Multi-round QA#
Benchmarking vLLM Production Stack Performance with multi-round QA
Overview#
This repository contains benchmarking tools for evaluating vLLM Production Stack’s performance (e.g., latency, throughput). The initial focus of this benchmark is on the multi-round QA (Question Answering) use case. The script multi-round-qa.py simulates multiple users interacting with a language model concurrently for multiple rounds, allowing you to analyze the serving engine’s throughput and latency.
The overall workflow of this script is shown below:
Setup#
Install the required packages needed to run the benchmark:
pip install -r requirements.txt
Running benchmarks#
To run the multi-round QA benchmark, use the following example command:
python3 multi-round-qa.py \
--num-users 10 \
--num-rounds 5 \
--qps 0.5 \
--shared-system-prompt 1000 \
--user-history-prompt 2000 \
--answer-len 100 \
--model meta-llama/Llama-3.1-8B-Instruct \
--base-url http://localhost:30080/v1
Use Ctrl-C to terminate the benchmark at any time, and the script will write each request’s detailed stats to summary.csv.
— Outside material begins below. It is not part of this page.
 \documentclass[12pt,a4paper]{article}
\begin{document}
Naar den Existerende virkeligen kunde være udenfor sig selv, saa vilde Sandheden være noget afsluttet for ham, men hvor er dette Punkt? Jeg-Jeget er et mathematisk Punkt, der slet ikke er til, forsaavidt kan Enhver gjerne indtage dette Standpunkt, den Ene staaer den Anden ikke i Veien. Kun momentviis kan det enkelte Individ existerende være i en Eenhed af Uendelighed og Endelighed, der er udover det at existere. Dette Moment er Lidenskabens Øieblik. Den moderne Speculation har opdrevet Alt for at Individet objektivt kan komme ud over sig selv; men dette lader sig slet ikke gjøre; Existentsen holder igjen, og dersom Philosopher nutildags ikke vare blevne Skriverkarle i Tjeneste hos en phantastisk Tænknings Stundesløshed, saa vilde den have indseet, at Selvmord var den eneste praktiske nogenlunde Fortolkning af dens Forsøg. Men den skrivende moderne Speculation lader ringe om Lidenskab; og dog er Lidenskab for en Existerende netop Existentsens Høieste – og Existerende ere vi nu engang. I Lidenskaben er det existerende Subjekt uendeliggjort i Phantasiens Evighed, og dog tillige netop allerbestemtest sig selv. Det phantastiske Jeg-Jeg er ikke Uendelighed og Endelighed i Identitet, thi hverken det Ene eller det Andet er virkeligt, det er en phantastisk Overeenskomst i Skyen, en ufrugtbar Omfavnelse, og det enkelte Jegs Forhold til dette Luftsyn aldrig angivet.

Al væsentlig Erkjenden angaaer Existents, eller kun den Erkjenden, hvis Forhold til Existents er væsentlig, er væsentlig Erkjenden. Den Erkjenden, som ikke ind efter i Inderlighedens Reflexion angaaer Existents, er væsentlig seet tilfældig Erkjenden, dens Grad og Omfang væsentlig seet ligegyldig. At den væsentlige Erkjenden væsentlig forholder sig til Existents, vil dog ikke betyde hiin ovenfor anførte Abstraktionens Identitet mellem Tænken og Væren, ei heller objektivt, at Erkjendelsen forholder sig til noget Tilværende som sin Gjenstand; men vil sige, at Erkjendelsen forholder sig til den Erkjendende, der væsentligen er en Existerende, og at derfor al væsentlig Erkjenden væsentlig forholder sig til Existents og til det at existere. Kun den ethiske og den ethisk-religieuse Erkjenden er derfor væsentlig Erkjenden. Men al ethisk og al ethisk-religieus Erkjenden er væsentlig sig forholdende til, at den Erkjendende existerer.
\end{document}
Note: The above command requires a serving engine with the meta-llama/Llama-3.1-8B-Instruct model served locally at http://localhost:30080/v1. Here’s an example command to launch the serving engine with vLLM Production Stack:
helm repo add vllm https://vllm-project.github.io/production-stack
helm install vllm vllm/vllm-stack -f model.yaml
Then, perform port-forwarding with the following command:
kubectl port-forward svc/vllm-router-service 30080:80
Explanation of the arguments#
Configuring the workload#
--num-users <int>: The maximum number of concurrent users in the system (N in the above figure).--num-rounds <int>: The number of rounds per user (M in the above figure).--qps <float>: The overall queries per second (QPS) rate for the system.--shared-system-prompt <int>: Length of the system prompt shared across all users (in tokens).--user-history-prompt <int>: Length of the user-specific context (simulating existing chat history) (in tokens).--answer-len <int>: Length of the answer expected (in tokens).--init-user-id <int>: The initial user ID to start the benchmark (default = 0). This is useful when you want to resume the benchmark from a specific user ID or avoid serving engine caching the request from previous runs.--request-with-user-id: If this option is present, the script will include the user ID in the request header.--sharegpt: If this option is present, the script will use ShareGPT workload instead of dummy context.
Note
If you use the ShareGPT dataset, the length of the expected answer (in tokens) will be determined by the minimum value between the dataset response and --answer-len. You also need to follow the instructions in ShareGPT Datasets first.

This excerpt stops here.